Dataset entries
----

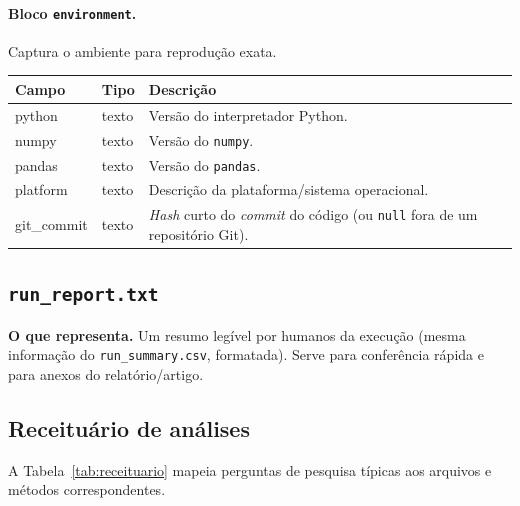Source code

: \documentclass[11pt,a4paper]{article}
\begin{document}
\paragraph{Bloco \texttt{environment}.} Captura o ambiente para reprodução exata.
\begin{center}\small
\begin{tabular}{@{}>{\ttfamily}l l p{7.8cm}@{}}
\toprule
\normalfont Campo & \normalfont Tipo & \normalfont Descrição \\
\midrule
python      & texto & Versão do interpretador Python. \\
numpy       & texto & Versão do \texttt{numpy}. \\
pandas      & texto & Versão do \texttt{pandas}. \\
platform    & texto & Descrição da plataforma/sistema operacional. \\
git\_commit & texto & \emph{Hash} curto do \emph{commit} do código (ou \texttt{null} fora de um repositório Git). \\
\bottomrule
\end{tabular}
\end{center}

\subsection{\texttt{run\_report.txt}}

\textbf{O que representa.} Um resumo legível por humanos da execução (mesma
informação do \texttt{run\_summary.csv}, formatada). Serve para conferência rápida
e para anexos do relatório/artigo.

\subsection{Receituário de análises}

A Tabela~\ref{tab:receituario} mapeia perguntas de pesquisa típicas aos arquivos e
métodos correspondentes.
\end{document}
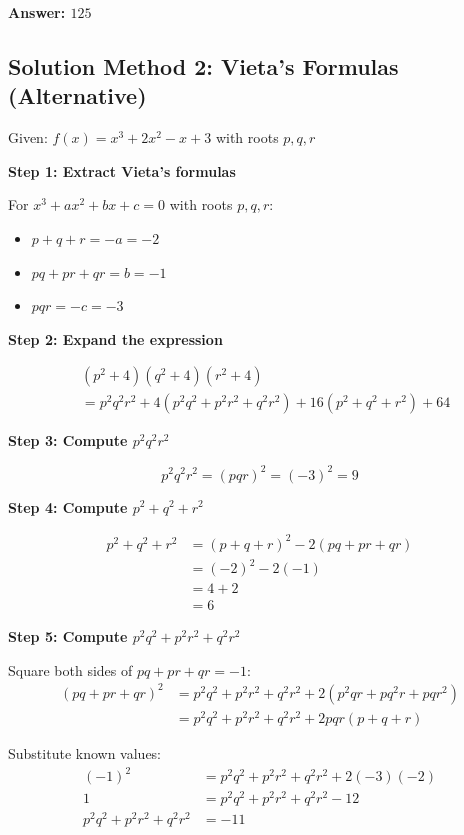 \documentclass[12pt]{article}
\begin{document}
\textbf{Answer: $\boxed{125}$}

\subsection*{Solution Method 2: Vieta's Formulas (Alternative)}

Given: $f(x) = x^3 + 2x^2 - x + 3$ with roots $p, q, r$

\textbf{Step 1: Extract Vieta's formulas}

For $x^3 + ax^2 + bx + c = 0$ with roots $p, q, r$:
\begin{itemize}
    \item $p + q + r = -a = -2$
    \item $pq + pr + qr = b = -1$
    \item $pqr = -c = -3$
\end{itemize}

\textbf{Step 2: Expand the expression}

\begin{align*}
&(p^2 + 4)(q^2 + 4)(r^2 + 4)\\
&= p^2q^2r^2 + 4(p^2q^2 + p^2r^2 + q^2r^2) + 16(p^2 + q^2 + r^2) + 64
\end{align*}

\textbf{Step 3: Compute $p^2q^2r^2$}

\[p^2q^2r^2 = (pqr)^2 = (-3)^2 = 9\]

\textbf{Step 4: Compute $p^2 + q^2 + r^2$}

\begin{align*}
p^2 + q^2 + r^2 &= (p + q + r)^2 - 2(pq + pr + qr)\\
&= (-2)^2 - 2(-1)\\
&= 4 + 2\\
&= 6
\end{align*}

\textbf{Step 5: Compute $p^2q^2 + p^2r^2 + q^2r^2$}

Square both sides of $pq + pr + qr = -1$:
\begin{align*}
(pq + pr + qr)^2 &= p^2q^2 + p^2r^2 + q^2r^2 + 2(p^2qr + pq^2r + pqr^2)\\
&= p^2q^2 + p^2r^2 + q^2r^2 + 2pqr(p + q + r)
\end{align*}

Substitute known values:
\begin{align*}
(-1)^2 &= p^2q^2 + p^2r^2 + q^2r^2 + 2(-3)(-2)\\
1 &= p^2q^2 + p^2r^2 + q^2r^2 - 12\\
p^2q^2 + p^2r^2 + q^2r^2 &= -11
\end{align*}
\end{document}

----

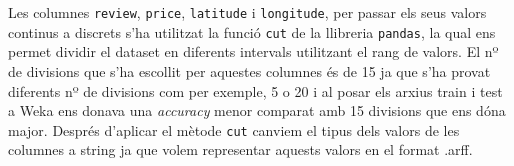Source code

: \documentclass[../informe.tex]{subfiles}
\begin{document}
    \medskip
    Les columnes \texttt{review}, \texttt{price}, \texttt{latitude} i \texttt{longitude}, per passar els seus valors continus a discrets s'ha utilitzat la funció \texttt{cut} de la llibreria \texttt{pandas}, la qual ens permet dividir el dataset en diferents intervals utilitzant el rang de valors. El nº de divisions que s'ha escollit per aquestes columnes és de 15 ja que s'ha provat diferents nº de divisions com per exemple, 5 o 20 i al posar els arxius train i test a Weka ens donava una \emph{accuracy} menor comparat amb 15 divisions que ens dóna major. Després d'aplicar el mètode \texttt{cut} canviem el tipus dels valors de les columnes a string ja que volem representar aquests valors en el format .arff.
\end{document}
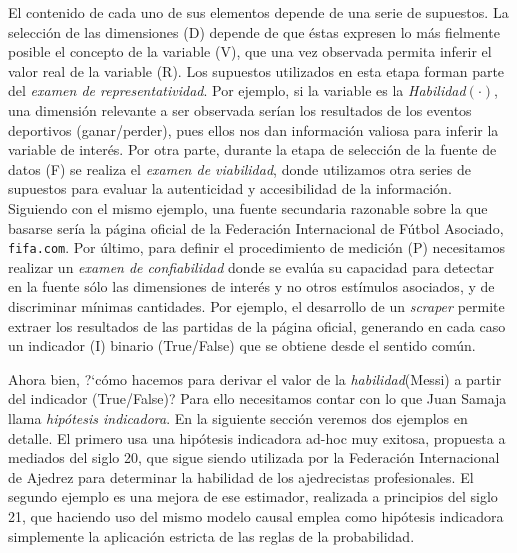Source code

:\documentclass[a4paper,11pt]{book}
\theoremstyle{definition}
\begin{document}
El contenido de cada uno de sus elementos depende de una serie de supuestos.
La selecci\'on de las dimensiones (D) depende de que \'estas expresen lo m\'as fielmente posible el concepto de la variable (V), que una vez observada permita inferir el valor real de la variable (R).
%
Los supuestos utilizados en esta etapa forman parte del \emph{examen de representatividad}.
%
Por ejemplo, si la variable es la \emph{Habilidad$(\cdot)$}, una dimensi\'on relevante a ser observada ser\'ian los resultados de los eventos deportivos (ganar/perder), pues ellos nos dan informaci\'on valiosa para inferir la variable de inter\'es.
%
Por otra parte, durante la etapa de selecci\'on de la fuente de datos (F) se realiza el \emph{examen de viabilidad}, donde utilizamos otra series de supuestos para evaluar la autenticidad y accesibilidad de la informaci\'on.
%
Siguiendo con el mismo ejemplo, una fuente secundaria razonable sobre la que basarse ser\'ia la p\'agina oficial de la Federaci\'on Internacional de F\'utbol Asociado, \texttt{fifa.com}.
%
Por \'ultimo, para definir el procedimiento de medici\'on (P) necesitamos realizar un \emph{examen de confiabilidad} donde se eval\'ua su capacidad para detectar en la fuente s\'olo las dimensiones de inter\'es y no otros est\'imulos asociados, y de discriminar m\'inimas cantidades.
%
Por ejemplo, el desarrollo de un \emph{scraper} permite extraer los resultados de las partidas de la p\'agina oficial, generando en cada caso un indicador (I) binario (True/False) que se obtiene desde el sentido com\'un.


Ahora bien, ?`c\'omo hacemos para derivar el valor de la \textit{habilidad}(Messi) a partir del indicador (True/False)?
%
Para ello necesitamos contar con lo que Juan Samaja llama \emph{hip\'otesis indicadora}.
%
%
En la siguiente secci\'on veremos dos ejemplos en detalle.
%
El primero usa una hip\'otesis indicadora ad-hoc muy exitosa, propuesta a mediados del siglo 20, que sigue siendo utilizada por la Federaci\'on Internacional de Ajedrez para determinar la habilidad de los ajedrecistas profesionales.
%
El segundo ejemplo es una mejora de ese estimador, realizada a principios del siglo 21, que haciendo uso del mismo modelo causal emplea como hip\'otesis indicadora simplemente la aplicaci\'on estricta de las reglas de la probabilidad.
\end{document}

----

What is needed: Whenever the string "oficial" shows up in a line above, copy that line.

Result of this task:
Siguiendo con el mismo ejemplo, una fuente secundaria razonable sobre la que basarse ser\'ia la p\'agina oficial de la Federaci\'on Internacional de F\'utbol Asociado, \texttt{fifa.com}.
Por ejemplo, el desarrollo de un \emph{scraper} permite extraer los resultados de las partidas de la p\'agina oficial, generando en cada caso un indicador (I) binario (True/False) que se obtiene desde el sentido com\'un.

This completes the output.